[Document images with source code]
BEGIN
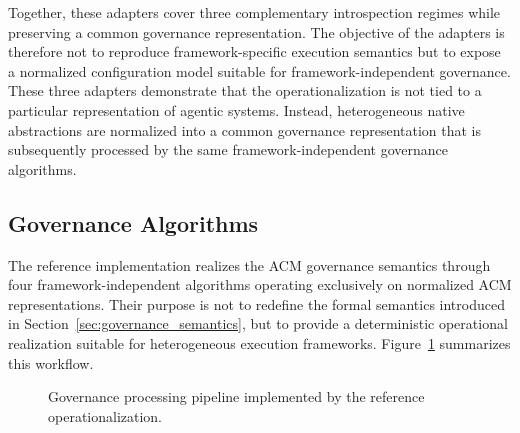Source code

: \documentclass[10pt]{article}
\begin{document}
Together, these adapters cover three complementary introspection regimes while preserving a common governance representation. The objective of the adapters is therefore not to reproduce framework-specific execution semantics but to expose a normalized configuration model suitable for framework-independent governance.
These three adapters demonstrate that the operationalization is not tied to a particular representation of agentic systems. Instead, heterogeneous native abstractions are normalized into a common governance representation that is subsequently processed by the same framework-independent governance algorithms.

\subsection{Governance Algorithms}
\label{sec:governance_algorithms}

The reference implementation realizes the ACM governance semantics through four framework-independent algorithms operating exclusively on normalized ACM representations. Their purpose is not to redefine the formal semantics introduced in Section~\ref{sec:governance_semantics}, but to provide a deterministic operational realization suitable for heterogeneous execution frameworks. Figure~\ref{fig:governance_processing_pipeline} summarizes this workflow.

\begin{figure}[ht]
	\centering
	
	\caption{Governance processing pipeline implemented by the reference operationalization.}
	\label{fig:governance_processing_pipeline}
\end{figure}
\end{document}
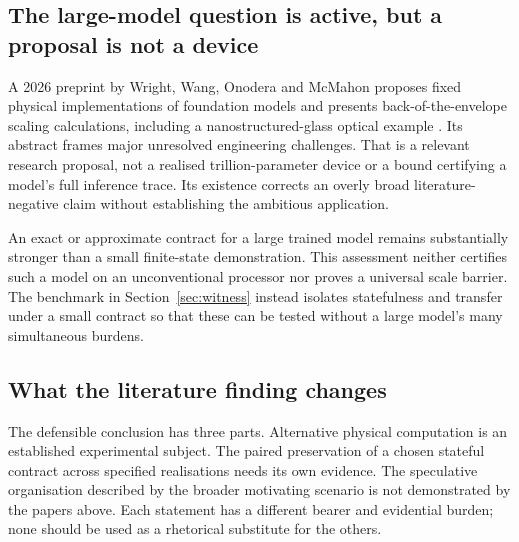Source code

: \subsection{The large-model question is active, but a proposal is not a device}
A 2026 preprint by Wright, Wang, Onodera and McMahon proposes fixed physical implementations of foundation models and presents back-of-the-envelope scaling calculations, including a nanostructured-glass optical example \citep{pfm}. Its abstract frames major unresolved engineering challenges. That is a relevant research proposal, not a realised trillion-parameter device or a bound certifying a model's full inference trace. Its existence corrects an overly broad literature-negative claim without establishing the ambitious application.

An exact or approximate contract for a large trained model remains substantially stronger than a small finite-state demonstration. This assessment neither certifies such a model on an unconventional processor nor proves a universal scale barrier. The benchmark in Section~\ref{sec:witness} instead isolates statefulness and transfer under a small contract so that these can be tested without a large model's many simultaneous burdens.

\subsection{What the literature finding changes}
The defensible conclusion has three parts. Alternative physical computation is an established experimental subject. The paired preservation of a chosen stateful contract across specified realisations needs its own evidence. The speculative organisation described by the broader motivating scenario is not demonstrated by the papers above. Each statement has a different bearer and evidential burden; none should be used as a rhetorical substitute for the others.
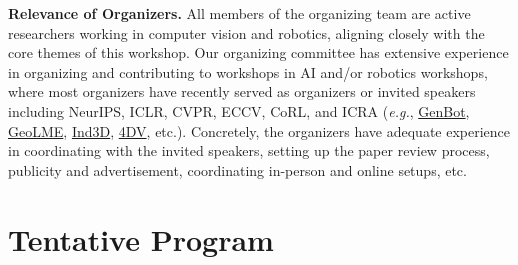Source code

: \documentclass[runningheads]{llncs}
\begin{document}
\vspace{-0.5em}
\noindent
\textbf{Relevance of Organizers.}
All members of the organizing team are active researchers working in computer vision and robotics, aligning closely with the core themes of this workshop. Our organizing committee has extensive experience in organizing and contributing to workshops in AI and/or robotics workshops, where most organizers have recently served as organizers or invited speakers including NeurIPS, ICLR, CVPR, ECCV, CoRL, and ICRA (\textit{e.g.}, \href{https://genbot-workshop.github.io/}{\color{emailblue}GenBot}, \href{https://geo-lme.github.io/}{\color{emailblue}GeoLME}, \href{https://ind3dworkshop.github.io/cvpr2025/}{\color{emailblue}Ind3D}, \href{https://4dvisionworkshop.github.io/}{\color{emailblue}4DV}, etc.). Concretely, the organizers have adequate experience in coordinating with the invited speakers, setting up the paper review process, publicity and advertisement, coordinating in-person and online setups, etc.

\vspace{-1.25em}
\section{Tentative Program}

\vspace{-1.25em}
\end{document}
END
BEGIN
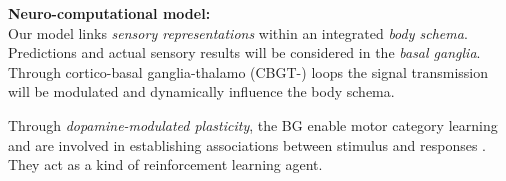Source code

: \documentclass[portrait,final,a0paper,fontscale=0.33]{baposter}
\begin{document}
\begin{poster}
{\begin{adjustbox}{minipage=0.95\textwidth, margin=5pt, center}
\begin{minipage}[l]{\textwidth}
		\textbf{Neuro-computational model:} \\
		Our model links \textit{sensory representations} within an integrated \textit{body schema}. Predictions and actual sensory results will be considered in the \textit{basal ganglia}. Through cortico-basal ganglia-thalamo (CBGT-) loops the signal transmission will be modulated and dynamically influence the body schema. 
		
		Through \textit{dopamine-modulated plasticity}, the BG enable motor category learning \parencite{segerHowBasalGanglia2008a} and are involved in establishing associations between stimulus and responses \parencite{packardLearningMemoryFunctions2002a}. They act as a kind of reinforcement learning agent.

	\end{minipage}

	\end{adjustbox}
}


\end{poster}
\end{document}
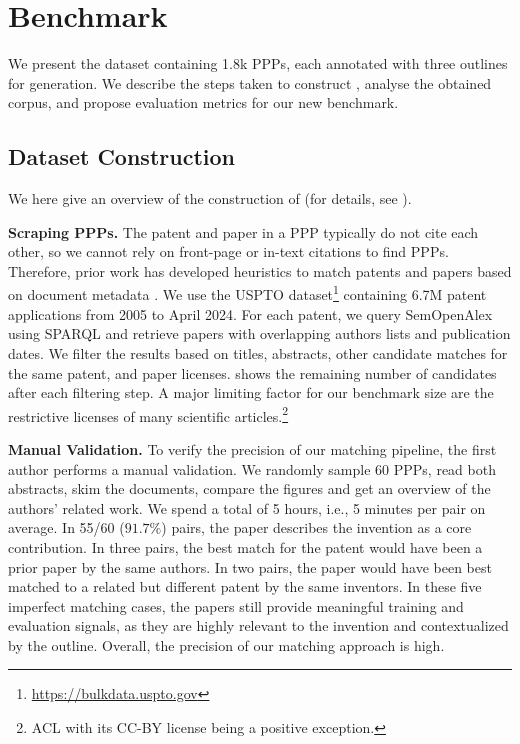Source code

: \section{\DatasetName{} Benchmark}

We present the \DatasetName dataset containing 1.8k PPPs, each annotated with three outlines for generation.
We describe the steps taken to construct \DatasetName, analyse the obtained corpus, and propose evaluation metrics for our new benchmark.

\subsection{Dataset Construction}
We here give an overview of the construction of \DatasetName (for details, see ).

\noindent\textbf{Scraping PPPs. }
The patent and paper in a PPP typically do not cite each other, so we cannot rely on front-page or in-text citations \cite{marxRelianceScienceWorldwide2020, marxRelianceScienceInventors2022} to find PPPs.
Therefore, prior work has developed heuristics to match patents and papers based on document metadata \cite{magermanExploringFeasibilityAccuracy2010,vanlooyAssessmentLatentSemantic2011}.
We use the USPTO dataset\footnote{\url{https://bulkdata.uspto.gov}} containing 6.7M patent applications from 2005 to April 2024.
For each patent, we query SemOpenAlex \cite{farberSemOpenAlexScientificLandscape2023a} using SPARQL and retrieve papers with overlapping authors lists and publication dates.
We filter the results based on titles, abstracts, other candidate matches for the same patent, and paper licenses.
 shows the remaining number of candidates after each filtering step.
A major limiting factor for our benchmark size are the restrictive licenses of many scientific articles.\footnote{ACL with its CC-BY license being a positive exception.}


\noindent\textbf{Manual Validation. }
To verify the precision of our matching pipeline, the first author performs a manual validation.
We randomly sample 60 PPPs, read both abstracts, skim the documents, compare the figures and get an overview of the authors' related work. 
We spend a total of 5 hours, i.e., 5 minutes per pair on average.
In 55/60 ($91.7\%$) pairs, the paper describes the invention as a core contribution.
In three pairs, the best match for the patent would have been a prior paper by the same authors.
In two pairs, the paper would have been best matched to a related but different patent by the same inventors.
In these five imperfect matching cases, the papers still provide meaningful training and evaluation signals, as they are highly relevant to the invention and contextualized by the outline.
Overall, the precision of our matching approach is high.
END
BEGIN
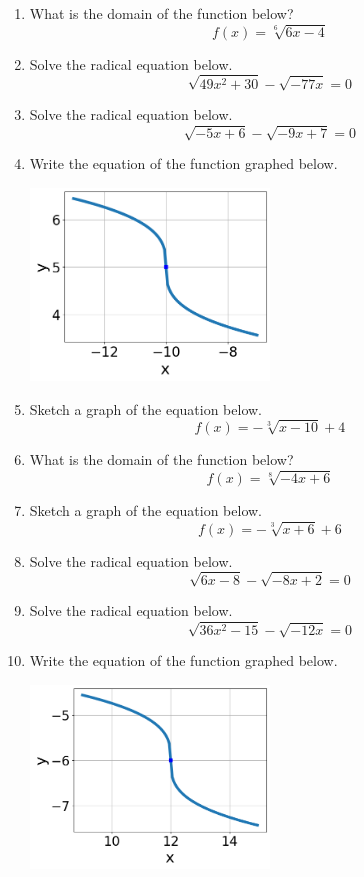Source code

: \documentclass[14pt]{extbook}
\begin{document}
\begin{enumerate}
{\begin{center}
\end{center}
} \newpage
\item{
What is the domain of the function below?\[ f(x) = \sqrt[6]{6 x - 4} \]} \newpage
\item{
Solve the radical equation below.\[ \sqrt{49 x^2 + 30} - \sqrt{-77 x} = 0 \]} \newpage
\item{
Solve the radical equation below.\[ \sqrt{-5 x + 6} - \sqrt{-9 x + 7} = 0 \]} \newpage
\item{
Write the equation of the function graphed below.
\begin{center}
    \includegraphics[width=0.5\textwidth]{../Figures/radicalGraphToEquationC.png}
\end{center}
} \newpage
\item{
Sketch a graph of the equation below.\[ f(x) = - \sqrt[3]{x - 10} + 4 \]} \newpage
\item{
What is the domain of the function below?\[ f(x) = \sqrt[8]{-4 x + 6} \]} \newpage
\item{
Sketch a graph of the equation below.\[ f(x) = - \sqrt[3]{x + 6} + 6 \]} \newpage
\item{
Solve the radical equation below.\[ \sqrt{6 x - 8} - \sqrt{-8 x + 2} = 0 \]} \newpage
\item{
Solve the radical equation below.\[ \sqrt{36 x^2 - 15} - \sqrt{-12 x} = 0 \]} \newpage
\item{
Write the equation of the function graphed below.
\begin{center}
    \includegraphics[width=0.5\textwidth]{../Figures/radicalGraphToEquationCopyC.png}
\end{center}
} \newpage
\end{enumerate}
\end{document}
END
» Directions:
Each line of the entries above that contains "What" must be copied into the answer.

» Your response:
\subsection{What the literature finding changes}
What is the domain of the function below?\[ f(x) = \sqrt[6]{6 x - 4} \]} \newpage
What is the domain of the function below?\[ f(x) = \sqrt[8]{-4 x + 6} \]} \newpage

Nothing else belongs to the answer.